***** TASK DATA *****
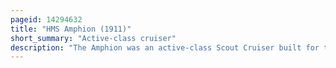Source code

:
 ```yaml
---
pageid: 14294632
title: "HMS Amphion (1911)"
short_summary: "Active-class cruiser"
description: "The Amphion was an active-class Scout Cruiser built for the royal Navy before the first World War. Completed in 1913, she was initially assigned to the First Fleet and became a Destroyer Flotilla Leader in Mid-1914. When War began her Flotilla was assigned to harwich Force. On the first Day of the War Amphion and her Destroyers encountered and sank a german Minelayer Sms knigin Luise on Patrol but not before she laid many of her Mines. Amphion struck a Mine on 6 august 1914 off the Thames estuary when returning from Patrol and Sank with the Loss of 132 Sailors dead. She was the first Ship of the Royal navy Sunk in the first World War. The Site of the Wreckage is protected and is not accessible without Permission from the Ministry of Defence."
---
```


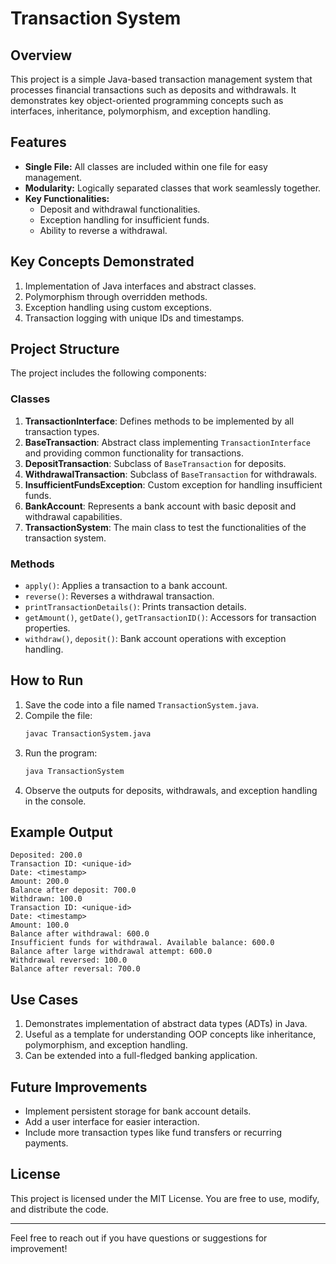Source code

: # Transaction System

## Overview
This project is a simple Java-based transaction management system that processes financial transactions such as deposits and withdrawals. It demonstrates key object-oriented programming concepts such as interfaces, inheritance, polymorphism, and exception handling.

## Features
- **Single File:** All classes are included within one file for easy management.
- **Modularity:** Logically separated classes that work seamlessly together.
- **Key Functionalities:**
  - Deposit and withdrawal functionalities.
  - Exception handling for insufficient funds.
  - Ability to reverse a withdrawal.

## Key Concepts Demonstrated
1. Implementation of Java interfaces and abstract classes.
2. Polymorphism through overridden methods.
3. Exception handling using custom exceptions.
4. Transaction logging with unique IDs and timestamps.

## Project Structure
The project includes the following components:

### Classes
1. **TransactionInterface**: Defines methods to be implemented by all transaction types.
2. **BaseTransaction**: Abstract class implementing `TransactionInterface` and providing common functionality for transactions.
3. **DepositTransaction**: Subclass of `BaseTransaction` for deposits.
4. **WithdrawalTransaction**: Subclass of `BaseTransaction` for withdrawals.
5. **InsufficientFundsException**: Custom exception for handling insufficient funds.
6. **BankAccount**: Represents a bank account with basic deposit and withdrawal capabilities.
7. **TransactionSystem**: The main class to test the functionalities of the transaction system.

### Methods
- `apply()`: Applies a transaction to a bank account.
- `reverse()`: Reverses a withdrawal transaction.
- `printTransactionDetails()`: Prints transaction details.
- `getAmount()`, `getDate()`, `getTransactionID()`: Accessors for transaction properties.
- `withdraw()`, `deposit()`: Bank account operations with exception handling.

## How to Run
1. Save the code into a file named `TransactionSystem.java`.
2. Compile the file:
   ```bash
   javac TransactionSystem.java
   ```
3. Run the program:
   ```bash
   java TransactionSystem
   ```
4. Observe the outputs for deposits, withdrawals, and exception handling in the console.

## Example Output
```
Deposited: 200.0
Transaction ID: <unique-id>
Date: <timestamp>
Amount: 200.0
Balance after deposit: 700.0
Withdrawn: 100.0
Transaction ID: <unique-id>
Date: <timestamp>
Amount: 100.0
Balance after withdrawal: 600.0
Insufficient funds for withdrawal. Available balance: 600.0
Balance after large withdrawal attempt: 600.0
Withdrawal reversed: 100.0
Balance after reversal: 700.0
```

## Use Cases
1. Demonstrates implementation of abstract data types (ADTs) in Java.
2. Useful as a template for understanding OOP concepts like inheritance, polymorphism, and exception handling.
3. Can be extended into a full-fledged banking application.

## Future Improvements
- Implement persistent storage for bank account details.
- Add a user interface for easier interaction.
- Include more transaction types like fund transfers or recurring payments.

## License
This project is licensed under the MIT License. You are free to use, modify, and distribute the code.

---

Feel free to reach out if you have questions or suggestions for improvement!

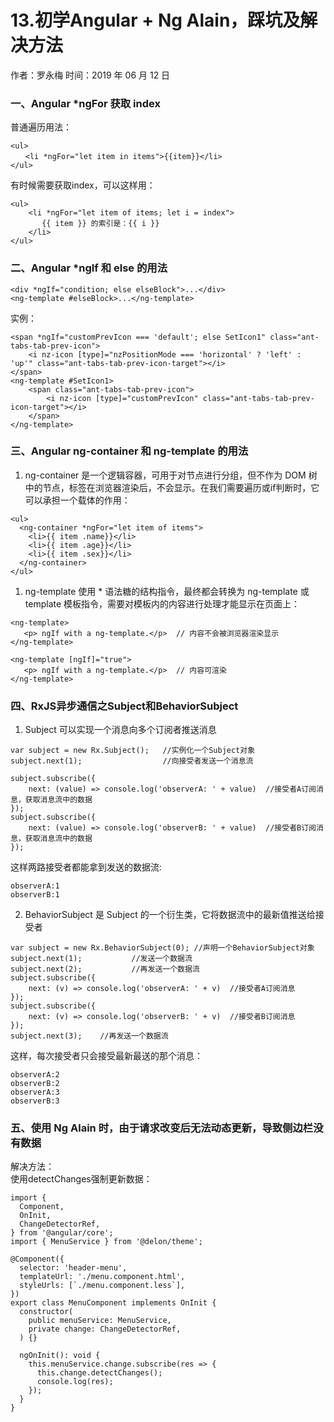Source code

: # 13.初学Angular + Ng Alain，踩坑及解决方法

作者：罗永梅
时间：2019 年 06 月 12 日

### 一、Angular *ngFor 获取 index

普通遍历用法：
```
<ul>
　　<li *ngFor="let item in items">{{item}}</li>
</ul>
```
有时候需要获取index，可以这样用：
```
<ul>
    <li *ngFor="let item of items; let i = index">     
       {{ item }} 的索引是：{{ i }}
    </li>
</ul>
```

### 二、Angular *ngIf 和 else 的用法

```
<div *ngIf="condition; else elseBlock">...</div>
<ng-template #elseBlock>...</ng-template>
```

实例：
```
<span *ngIf="customPrevIcon === 'default'; else SetIcon1" class="ant-tabs-tab-prev-icon">
    <i nz-icon [type]="nzPositionMode === 'horizontal' ? 'left' : 'up'" class="ant-tabs-tab-prev-icon-target"></i>
</span>
<ng-template #SetIcon1>
    <span class="ant-tabs-tab-prev-icon">
        <i nz-icon [type]="customPrevIcon" class="ant-tabs-tab-prev-icon-target"></i>
    </span>
</ng-template>
```

### 三、Angular ng-container 和 ng-template 的用法

1. ng-container 是一个逻辑容器，可用于对节点进行分组，但不作为 DOM 树中的节点，标签在浏览器渲染后，不会显示。在我们需要遍历或if判断时，它可以承担一个载体的作用： 
```
<ul>
  <ng-container *ngFor="let item of items">
    <li>{{ item .name}}</li>
    <li>{{ item .age}}</li>
    <li>{{ item .sex}}</li>
  </ng-container>
</ul>
```

1. ng-template 使用 * 语法糖的结构指令，最终都会转换为 ng-template 或 template 模板指令，需要对模板内的内容进行处理才能显示在页面上： 

```
<ng-template>
   <p> ngIf with a ng-template.</p>  // 内容不会被浏览器渲染显示
</ng-template>
```

```
<ng-template [ngIf]="true">
   <p> ngIf with a ng-template.</p>  // 内容可渲染
</ng-template>
```

### 四、RxJS异步通信之Subject和BehaviorSubject

1. Subject 可以实现一个消息向多个订阅者推送消息
```
var subject = new Rx.Subject();   //实例化一个Subject对象
subject.next(1);                  //向接受者发送一个消息流

subject.subscribe({
    next: (value) => console.log('observerA: ' + value)  //接受者A订阅消息，获取消息流中的数据
});
subject.subscribe({
    next: (value) => console.log('observerB: ' + value)  //接受者B订阅消息，获取消息流中的数据
});
```

这样两路接受者都能拿到发送的数据流:
```
observerA:1
observerB:1
```

2. BehaviorSubject 是 Subject 的一个衍生类，它将数据流中的最新值推送给接受者
```
var subject = new Rx.BehaviorSubject(0); //声明一个BehaviorSubject对象
subject.next(1);           //发送一个数据流
subject.next(2);           //再发送一个数据流
subject.subscribe({
    next: (v) => console.log('observerA: ' + v)  //接受者A订阅消息
});
subject.subscribe({
    next: (v) => console.log('observerB: ' + v)  //接受者B订阅消息
});
subject.next(3);    //再发送一个数据流

```

这样，每次接受者只会接受最新最送的那个消息：
```
observerA:2
observerB:2
observerA:3
observerB:3
```

### 五、使用 Ng Alain 时，由于请求改变后无法动态更新，导致侧边栏没有数据

解决方法：  
使用detectChanges强制更新数据：
```
import {
  Component,
  OnInit,
  ChangeDetectorRef,
} from '@angular/core';
import { MenuService } from '@delon/theme';

@Component({
  selector: 'header-menu',
  templateUrl: './menu.component.html',
  styleUrls: [`./menu.component.less`],
})
export class MenuComponent implements OnInit {
  constructor(
    public menuService: MenuService,
    private change: ChangeDetectorRef,
  ) {}

  ngOnInit(): void {
    this.menuService.change.subscribe(res => {
      this.change.detectChanges();
      console.log(res);
    });
  }
}
```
*****
▶ WORK ORDER: All of the material is to be reproduced verbatim, pictures excluded.

▶ RESULT OF THIS EXERCISE:
Source code

:
 ```yaml
---
pageid: 14294632
title: "HMS Amphion (1911)"
short_summary: "Active-class cruiser"
description: "The Amphion was an active-class Scout Cruiser built for the royal Navy before the first World War. Completed in 1913, she was initially assigned to the First Fleet and became a Destroyer Flotilla Leader in Mid-1914. When War began her Flotilla was assigned to harwich Force. On the first Day of the War Amphion and her Destroyers encountered and sank a german Minelayer Sms knigin Luise on Patrol but not before she laid many of her Mines. Amphion struck a Mine on 6 august 1914 off the Thames estuary when returning from Patrol and Sank with the Loss of 132 Sailors dead. She was the first Ship of the Royal navy Sunk in the first World War. The Site of the Wreckage is protected and is not accessible without Permission from the Ministry of Defence."
---
```


Source code

: # Transaction System

## Overview
This project is a simple Java-based transaction management system that processes financial transactions such as deposits and withdrawals. It demonstrates key object-oriented programming concepts such as interfaces, inheritance, polymorphism, and exception handling.

## Features
- **Single File:** All classes are included within one file for easy management.
- **Modularity:** Logically separated classes that work seamlessly together.
- **Key Functionalities:**
  - Deposit and withdrawal functionalities.
  - Exception handling for insufficient funds.
  - Ability to reverse a withdrawal.

## Key Concepts Demonstrated
1. Implementation of Java interfaces and abstract classes.
2. Polymorphism through overridden methods.
3. Exception handling using custom exceptions.
4. Transaction logging with unique IDs and timestamps.

## Project Structure
The project includes the following components:

### Classes
1. **TransactionInterface**: Defines methods to be implemented by all transaction types.
2. **BaseTransaction**: Abstract class implementing `TransactionInterface` and providing common functionality for transactions.
3. **DepositTransaction**: Subclass of `BaseTransaction` for deposits.
4. **WithdrawalTransaction**: Subclass of `BaseTransaction` for withdrawals.
5. **InsufficientFundsException**: Custom exception for handling insufficient funds.
6. **BankAccount**: Represents a bank account with basic deposit and withdrawal capabilities.
7. **TransactionSystem**: The main class to test the functionalities of the transaction system.

### Methods
- `apply()`: Applies a transaction to a bank account.
- `reverse()`: Reverses a withdrawal transaction.
- `printTransactionDetails()`: Prints transaction details.
- `getAmount()`, `getDate()`, `getTransactionID()`: Accessors for transaction properties.
- `withdraw()`, `deposit()`: Bank account operations with exception handling.

## How to Run
1. Save the code into a file named `TransactionSystem.java`.
2. Compile the file:
   ```bash
   javac TransactionSystem.java
   ```
3. Run the program:
   ```bash
   java TransactionSystem
   ```
4. Observe the outputs for deposits, withdrawals, and exception handling in the console.

## Example Output
```
Deposited: 200.0
Transaction ID: <unique-id>
Date: <timestamp>
Amount: 200.0
Balance after deposit: 700.0
Withdrawn: 100.0
Transaction ID: <unique-id>
Date: <timestamp>
Amount: 100.0
Balance after withdrawal: 600.0
Insufficient funds for withdrawal. Available balance: 600.0
Balance after large withdrawal attempt: 600.0
Withdrawal reversed: 100.0
Balance after reversal: 700.0
```

## Use Cases
1. Demonstrates implementation of abstract data types (ADTs) in Java.
2. Useful as a template for understanding OOP concepts like inheritance, polymorphism, and exception handling.
3. Can be extended into a full-fledged banking application.

## Future Improvements
- Implement persistent storage for bank account details.
- Add a user interface for easier interaction.
- Include more transaction types like fund transfers or recurring payments.

## License
This project is licensed under the MIT License. You are free to use, modify, and distribute the code.

---

Feel free to reach out if you have questions or suggestions for improvement!

Source code

: # 13.初学Angular + Ng Alain，踩坑及解决方法

作者：罗永梅
时间：2019 年 06 月 12 日

### 一、Angular *ngFor 获取 index

普通遍历用法：
```
<ul>
　　<li *ngFor="let item in items">{{item}}</li>
</ul>
```
有时候需要获取index，可以这样用：
```
<ul>
    <li *ngFor="let item of items; let i = index">     
       {{ item }} 的索引是：{{ i }}
    </li>
</ul>
```

### 二、Angular *ngIf 和 else 的用法

```
<div *ngIf="condition; else elseBlock">...</div>
<ng-template #elseBlock>...</ng-template>
```

实例：
```
<span *ngIf="customPrevIcon === 'default'; else SetIcon1" class="ant-tabs-tab-prev-icon">
    <i nz-icon [type]="nzPositionMode === 'horizontal' ? 'left' : 'up'" class="ant-tabs-tab-prev-icon-target"></i>
</span>
<ng-template #SetIcon1>
    <span class="ant-tabs-tab-prev-icon">
        <i nz-icon [type]="customPrevIcon" class="ant-tabs-tab-prev-icon-target"></i>
    </span>
</ng-template>
```

### 三、Angular ng-container 和 ng-template 的用法

1. ng-container 是一个逻辑容器，可用于对节点进行分组，但不作为 DOM 树中的节点，标签在浏览器渲染后，不会显示。在我们需要遍历或if判断时，它可以承担一个载体的作用： 
```
<ul>
  <ng-container *ngFor="let item of items">
    <li>{{ item .name}}</li>
    <li>{{ item .age}}</li>
    <li>{{ item .sex}}</li>
  </ng-container>
</ul>
```

1. ng-template 使用 * 语法糖的结构指令，最终都会转换为 ng-template 或 template 模板指令，需要对模板内的内容进行处理才能显示在页面上： 

```
<ng-template>
   <p> ngIf with a ng-template.</p>  // 内容不会被浏览器渲染显示
</ng-template>
```

```
<ng-template [ngIf]="true">
   <p> ngIf with a ng-template.</p>  // 内容可渲染
</ng-template>
```

### 四、RxJS异步通信之Subject和BehaviorSubject

1. Subject 可以实现一个消息向多个订阅者推送消息
```
var subject = new Rx.Subject();   //实例化一个Subject对象
subject.next(1);                  //向接受者发送一个消息流

subject.subscribe({
    next: (value) => console.log('observerA: ' + value)  //接受者A订阅消息，获取消息流中的数据
});
subject.subscribe({
    next: (value) => console.log('observerB: ' + value)  //接受者B订阅消息，获取消息流中的数据
});
```

这样两路接受者都能拿到发送的数据流:
```
observerA:1
observerB:1
```

2. BehaviorSubject 是 Subject 的一个衍生类，它将数据流中的最新值推送给接受者
```
var subject = new Rx.BehaviorSubject(0); //声明一个BehaviorSubject对象
subject.next(1);           //发送一个数据流
subject.next(2);           //再发送一个数据流
subject.subscribe({
    next: (v) => console.log('observerA: ' + v)  //接受者A订阅消息
});
subject.subscribe({
    next: (v) => console.log('observerB: ' + v)  //接受者B订阅消息
});
subject.next(3);    //再发送一个数据流

```

这样，每次接受者只会接受最新最送的那个消息：
```
observerA:2
observerB:2
observerA:3
observerB:3
```

### 五、使用 Ng Alain 时，由于请求改变后无法动态更新，导致侧边栏没有数据

解决方法：  
使用detectChanges强制更新数据：
```
import {
  Component,
  OnInit,
  ChangeDetectorRef,
} from '@angular/core';
import { MenuService } from '@delon/theme';

@Component({
  selector: 'header-menu',
  templateUrl: './menu.component.html',
  styleUrls: [`./menu.component.less`],
})
export class MenuComponent implements OnInit {
  constructor(
    public menuService: MenuService,
    private change: ChangeDetectorRef,
  ) {}

  ngOnInit(): void {
    this.menuService.change.subscribe(res => {
      this.change.detectChanges();
      console.log(res);
    });
  }
}
```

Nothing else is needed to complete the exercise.